Stories
Four Key Players for Global Growth
The Global Thinking Report
July 23, 2014
Faced with the need for going global, companies are becoming more selective about who they send abroad and where they send them. At the same time, more international companies are opting for shorter assignments.
These are some of the findings presented in the Global Thinking study by IESE’s International Research Center on Organizations (IRCO) in collaboration with ERES Relocation Services in Spain. The report was written by IESE professor José Ramón Pin and researcher Pilar García Lombardía.
With all these changes afoot in the global context, the authors note that HR departments should become strategic partners of senior management to best identify “expatriate-able” talent in their organization.
Detecting the talent
Dividing international key players’ profiles into four categories that correspond to the business factors is recommendable for the design of efficient mobility policies adapted to each company’s needs. In this way, selection, training and promotion processes, such as the implementation of agreed remuneration flexible policies, are eased.
1. Ready and Willing: Self-Designed Careers. To a large extent, this category corresponds to “global nomads”: people with an international lifestyle who see mobility as a way to satisfy both personal and professional goals in their lives. Global nomads tend to be young, flexible and willing to accept posts that older colleagues might reject or accept only under highly beneficial, strongly compensated terms. People with this profile might hail from any country, although in recent years the percentage coming from China and India has grown substantially.

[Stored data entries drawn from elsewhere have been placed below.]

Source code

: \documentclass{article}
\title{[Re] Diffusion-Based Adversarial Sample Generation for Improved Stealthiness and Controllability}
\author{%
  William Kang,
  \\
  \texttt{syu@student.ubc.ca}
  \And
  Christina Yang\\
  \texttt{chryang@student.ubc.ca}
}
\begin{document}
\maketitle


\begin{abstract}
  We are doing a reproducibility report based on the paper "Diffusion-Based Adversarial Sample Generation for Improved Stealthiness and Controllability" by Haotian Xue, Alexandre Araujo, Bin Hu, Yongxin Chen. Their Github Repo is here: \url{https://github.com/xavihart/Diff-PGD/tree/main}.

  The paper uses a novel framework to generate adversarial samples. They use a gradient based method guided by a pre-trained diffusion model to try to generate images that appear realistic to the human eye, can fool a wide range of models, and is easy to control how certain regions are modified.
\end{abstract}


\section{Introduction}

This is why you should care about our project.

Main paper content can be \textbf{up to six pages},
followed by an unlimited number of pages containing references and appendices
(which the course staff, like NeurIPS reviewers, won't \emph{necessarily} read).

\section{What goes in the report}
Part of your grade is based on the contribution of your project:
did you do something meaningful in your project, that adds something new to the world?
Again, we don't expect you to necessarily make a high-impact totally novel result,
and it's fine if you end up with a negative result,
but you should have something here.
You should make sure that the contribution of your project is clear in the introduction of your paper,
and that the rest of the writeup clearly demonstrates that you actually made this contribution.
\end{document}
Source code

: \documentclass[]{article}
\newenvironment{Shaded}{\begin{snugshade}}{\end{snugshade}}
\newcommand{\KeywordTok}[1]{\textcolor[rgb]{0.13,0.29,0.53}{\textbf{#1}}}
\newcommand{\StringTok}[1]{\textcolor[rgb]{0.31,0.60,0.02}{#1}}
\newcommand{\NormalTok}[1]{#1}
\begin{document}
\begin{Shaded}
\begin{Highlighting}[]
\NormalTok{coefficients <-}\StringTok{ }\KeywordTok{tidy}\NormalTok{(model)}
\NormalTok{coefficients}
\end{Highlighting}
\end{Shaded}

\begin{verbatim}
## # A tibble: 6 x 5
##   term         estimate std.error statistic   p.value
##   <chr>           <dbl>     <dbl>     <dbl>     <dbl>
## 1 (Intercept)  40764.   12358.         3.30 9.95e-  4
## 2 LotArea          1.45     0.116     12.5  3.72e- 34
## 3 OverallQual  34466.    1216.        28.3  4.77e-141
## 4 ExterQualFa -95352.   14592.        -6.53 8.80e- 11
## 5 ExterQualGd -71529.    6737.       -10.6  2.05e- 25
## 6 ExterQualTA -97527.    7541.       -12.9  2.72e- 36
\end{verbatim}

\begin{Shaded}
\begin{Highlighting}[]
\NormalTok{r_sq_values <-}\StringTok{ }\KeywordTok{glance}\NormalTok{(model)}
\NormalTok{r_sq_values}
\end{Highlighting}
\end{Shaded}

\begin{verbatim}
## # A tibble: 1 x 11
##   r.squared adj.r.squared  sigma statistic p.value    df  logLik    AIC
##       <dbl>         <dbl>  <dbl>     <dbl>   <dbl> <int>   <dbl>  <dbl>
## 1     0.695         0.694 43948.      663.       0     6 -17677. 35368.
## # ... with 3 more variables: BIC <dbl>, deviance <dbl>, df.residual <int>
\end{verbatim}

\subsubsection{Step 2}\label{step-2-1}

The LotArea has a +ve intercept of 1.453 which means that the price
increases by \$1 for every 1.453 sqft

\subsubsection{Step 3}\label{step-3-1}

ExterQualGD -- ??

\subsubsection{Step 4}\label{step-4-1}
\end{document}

Global nomads view their career as a never-ending string of international opportunities, so motivating and retaining them is not easy. Traditional economic incentives are not the best way to increase loyalty to their current employer. They respond better to new challenges in order to develop their skills and a career path with the promise of multiple international assignments with varying responsibilities.
2. High-Potential, Emerging Talent. This group is made up of potential future leaders who are interested in acquiring international experience. In many cases, they come from the “global nomads” group and may end up becoming strategic leaders in a few years, thanks to their commitment to their company’s culture and mission.
3. Technical Experts With Experience. These are people with expertise and technical skills suited to meet the particular needs of a company. They are specialists able to solve problems or carry out specific projects anywhere in the world. When they emerge from the “global nomads” group, a competitive advantage is clear: unlike most technical experts, they are already accustomed to working abroad.
4. Strategic Business Leaders. This group consists of experienced, high-performing executives with a strong sense of corporate mission. They are extremely valuable to the company, especially if they have developed their career in-house, as one of their most important jobs is to spread the company’s culture and mission around the world. One of the main goals of a global talent-management strategy is to establish policies that ensure the company has enough of these strategic leaders.